Aftewards she rushed outside to try to get a glimpse of her idols
as they left the town but they had already gone "as if spirited
away"
"I have never seen anything like it other than when Wolves brought
home the FA Cup a few years earlier,"she said.
John Smith, now of Trysull, and a survivor of the Plaza Ballroom
concert at Old Hill, was less impressed.
"I didn't think they would ever make it and I said so at the time.
I'm just glad I didn't put any money on it."
Big chill brings the region to a standstill: On the international
front it was the height of the cold war.
Here in the West Midlands it was the height of the war against
the cold front as the big chill brought the region to a standstill.
There was no need for threats of being sent to Siberia.
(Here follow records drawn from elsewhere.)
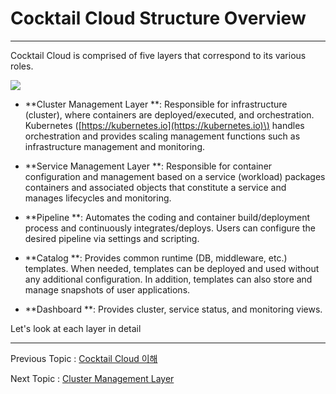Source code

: # Cocktail Cloud Structure Overview

---

Cocktail Cloud is comprised of five layers that correspond to its various roles.

![](/assets/cocktailcloud-architecture.png)

* **Cluster Management Layer **: Responsible for infrastructure \(cluster\), where containers are deployed/executed, and orchestration. Kubernetes \([https://kubernetes.io](https://kubernetes.io)\) handles orchestration and provides scaling management functions such as infrastructure management and monitoring.

* **Service Management Layer **: Responsible for container configuration and management based on a service \(workload\) packages containers and associated objects that constitute a service and manages lifecycles and monitoring.

* **Pipeline **: Automates the coding and container build/deployment process and continuously integrates/deploys. Users can configure the desired pipeline via settings and scripting.

* **Catalog **: Provides common runtime \(DB, middleware, etc.\) templates. When needed, templates can be deployed and used without any additional configuration. In addition, templates can also store and manage snapshots of user applications.

* **Dashboard **: Provides cluster, service status, and monitoring views.

Let's look at each layer in detail

---

Previous Topic : [Cocktail Cloud 이해](/README.md)

Next Topic : [Cluster Management Layer](/cluster-management-layerd074-b7ec-c2a4-d130-ad00-b9ac-b808-c774-c5b429.md)


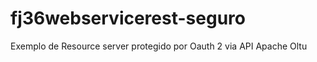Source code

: fj36webservicerest-seguro
=========================

Exemplo de Resource server protegido por Oauth 2 via API Apache Oltu

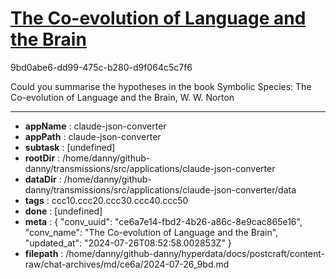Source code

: # [The Co-evolution of Language and the Brain](https://claude.ai/chat/ce6a7e14-fbd2-4b26-a86c-8e9cac865e16)

9bd0abe6-dd99-475c-b280-d9f064c5c7f6

Could you summarise the hypotheses in the book Symbolic Species: The Co-evolution of Language and the Brain, W. W. Norton

---

* **appName** : claude-json-converter
* **appPath** : claude-json-converter
* **subtask** : [undefined]
* **rootDir** : /home/danny/github-danny/transmissions/src/applications/claude-json-converter
* **dataDir** : /home/danny/github-danny/transmissions/src/applications/claude-json-converter/data
* **tags** : ccc10.ccc20.ccc30.ccc40.ccc50
* **done** : [undefined]
* **meta** : {
  "conv_uuid": "ce6a7e14-fbd2-4b26-a86c-8e9cac865e16",
  "conv_name": "The Co-evolution of Language and the Brain",
  "updated_at": "2024-07-26T08:52:58.002853Z"
}
* **filepath** : /home/danny/github-danny/hyperdata/docs/postcraft/content-raw/chat-archives/md/ce6a/2024-07-26_9bd.md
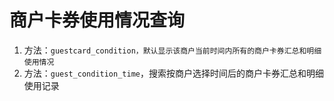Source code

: # 商户卡券使用情况查询

1. 方法：`guestcard_condition，默认显示该商户当前时间内所有的商户卡券汇总和明细使用情况`
2. 方法：`guest_condition_time`，搜索按商户选择时间后的商户卡券汇总和明细使用记录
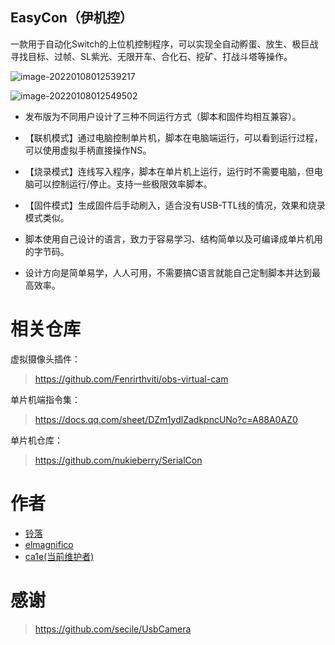 ## EasyCon（伊机控）

一款用于自动化Switch的上位机控制程序，可以实现全自动孵蛋、放生、极巨战寻找目标、过帧、SL紫光、无限开车、合化石、挖矿、打战斗塔等操作。



![image-20220108012539217](https://s2.loli.net/2022/01/08/fZGywpk3mIh5Yde.png)

![image-20220108012549502](https://s2.loli.net/2022/01/08/SlCY95UFXJiIbuL.png)

* 发布版为不同用户设计了三种不同运行方式（脚本和固件均相互兼容）。

* 【联机模式】通过电脑控制单片机，脚本在电脑端运行，可以看到运行过程，可以使用虚拟手柄直接操作NS。

* 【烧录模式】连线写入程序，脚本在单片机上运行，运行时不需要电脑，但电脑可以控制运行/停止。支持一些极限效率脚本。

* 【固件模式】生成固件后手动刷入，适合没有USB-TTL线的情况，效果和烧录模式类似。

* 脚本使用自己设计的语言，致力于容易学习、结构简单以及可编译成单片机用的字节码。

* 设计方向是简单易学，人人可用，不需要搞C语言就能自己定制脚本并达到最高效率。

  


# 相关仓库

虚拟摄像头插件：

> https://github.com/Fenrirthviti/obs-virtual-cam

单片机端指令集：  

> https://docs.qq.com/sheet/DZm1ydlZadkpncUNo?c=A88A0AZ0


单片机仓库：

> https://github.com/nukieberry/SerialCon



# 作者

- [铃落](https://github.com/nukieberry)
- [elmagnifico](https://github.com/elmagnificogi)
- [ca1e(当前维护者)](https://github.com/ca1e)



# 感谢

> https://github.com/secile/UsbCamera
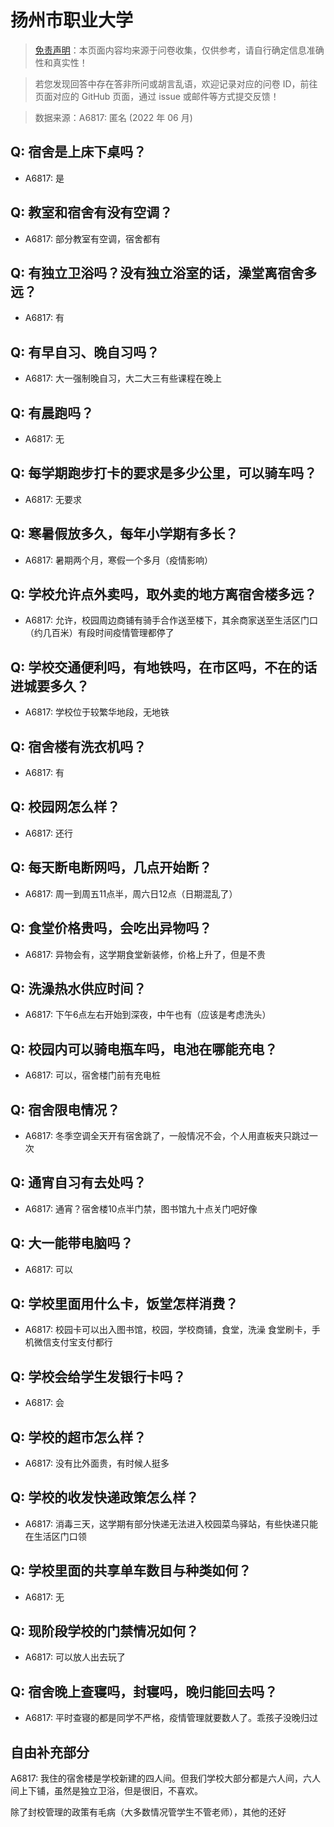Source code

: # 扬州市职业大学

> [免责声明](https://colleges.chat/#_3)：本页面内容均来源于问卷收集，仅供参考，请自行确定信息准确性和真实性！

> 若您发现回答中存在答非所问或胡言乱语，欢迎记录对应的问卷 ID，前往页面对应的 GitHub 页面，通过 issue 或邮件等方式提交反馈！

> 数据来源：A6817: 匿名 (2022 年 06 月)

## Q: 宿舍是上床下桌吗？

- A6817: 是

## Q: 教室和宿舍有没有空调？

- A6817: 部分教室有空调，宿舍都有

## Q: 有独立卫浴吗？没有独立浴室的话，澡堂离宿舍多远？

- A6817: 有

## Q: 有早自习、晚自习吗？

- A6817: 大一强制晚自习，大二大三有些课程在晚上

## Q: 有晨跑吗？

- A6817: 无

## Q: 每学期跑步打卡的要求是多少公里，可以骑车吗？

- A6817: 无要求

## Q: 寒暑假放多久，每年小学期有多长？

- A6817: 暑期两个月，寒假一个多月（疫情影响）

## Q: 学校允许点外卖吗，取外卖的地方离宿舍楼多远？

- A6817: 允许，校园周边商铺有骑手合作送至楼下，其余商家送至生活区门口（约几百米）有段时间疫情管理都停了

## Q: 学校交通便利吗，有地铁吗，在市区吗，不在的话进城要多久？

- A6817: 学校位于较繁华地段，无地铁

## Q: 宿舍楼有洗衣机吗？

- A6817: 有

## Q: 校园网怎么样？

- A6817: 还行

## Q: 每天断电断网吗，几点开始断？

- A6817: 周一到周五11点半，周六日12点（日期混乱了）

## Q: 食堂价格贵吗，会吃出异物吗？

- A6817: 异物会有，这学期食堂新装修，价格上升了，但是不贵

## Q: 洗澡热水供应时间？

- A6817: 下午6点左右开始到深夜，中午也有（应该是考虑洗头）

## Q: 校园内可以骑电瓶车吗，电池在哪能充电？

- A6817: 可以，宿舍楼门前有充电桩

## Q: 宿舍限电情况？

- A6817: 冬季空调全天开有宿舍跳了，一般情况不会，个人用直板夹只跳过一次

## Q: 通宵自习有去处吗？

- A6817: 通宵？宿舍楼10点半门禁，图书馆九十点关门吧好像

## Q: 大一能带电脑吗？

- A6817: 可以

## Q: 学校里面用什么卡，饭堂怎样消费？

- A6817: 校园卡可以出入图书馆，校园，学校商铺，食堂，洗澡
食堂刷卡，手机微信支付宝支付都行

## Q: 学校会给学生发银行卡吗？

- A6817: 会

## Q: 学校的超市怎么样？

- A6817: 没有比外面贵，有时候人挺多

## Q: 学校的收发快递政策怎么样？

- A6817: 消毒三天，这学期有部分快递无法进入校园菜鸟驿站，有些快递只能在生活区门口领

## Q: 学校里面的共享单车数目与种类如何？

- A6817: 无

## Q: 现阶段学校的门禁情况如何？

- A6817: 可以放人出去玩了

## Q: 宿舍晚上查寝吗，封寝吗，晚归能回去吗？

- A6817: 平时查寝的都是同学不严格，疫情管理就要数人了。乖孩子没晚归过

## 自由补充部分

A6817: 我住的宿舍楼是学校新建的四人间。但我们学校大部分都是六人间，六人间上下铺，虽然是独立卫浴，但是很旧，不喜欢。

除了封校管理的政策有毛病（大多数情况管学生不管老师），其他的还好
It was
already here - only a little colder.
Blizzards, ice and gales blocked off villages, closed down firms
and factories and led to numerous road closures in the worst freeze-up
since 1947.
Glazed frost then piled on the agony as the price of food jumped
and farmers battled to maintain water supplies to their livestock.
It led to the longest football season in living memory with some
local fixtures not being completed until June.
Idle summer as strike hit motor industry: Thousands of car
workers across the West Midlands were idle during the summer months
in the first of a series of strikes in the motor trade which was to
dog the decade and carry on well into the 1970s.
It was a national dispute but had huge local repercussions.
Car workers in Birmingham were out as part of an unofficial dispute
which had a knock-on effect on car component firms in the Black
Country and Staffordshire.
The chic look of Christmas 1963 courtesy of the Wolverhampton
branch of C&A. Then, as now, it helped if you were tall and
pencil thin!
Beating bus strikes: Christmas was just around the corner and
as well as the usual hassle and heartaches of the festive season shoppers
in West Bromwich and Wolverhampton were hit by a series of Saturday
bus strikes during December.
The
disputes in the two areas were over bonus claims but help was at
hand. In West Bromwich an organisation called the Freedom Group,
run by Edward Martell, put on services to get people to the shops.
A similar venture was organised in Wolverhampton by the Market
Traders Federation who showed the way for future park and ride schemes
by ferrying people in from the outskirts of the town centre.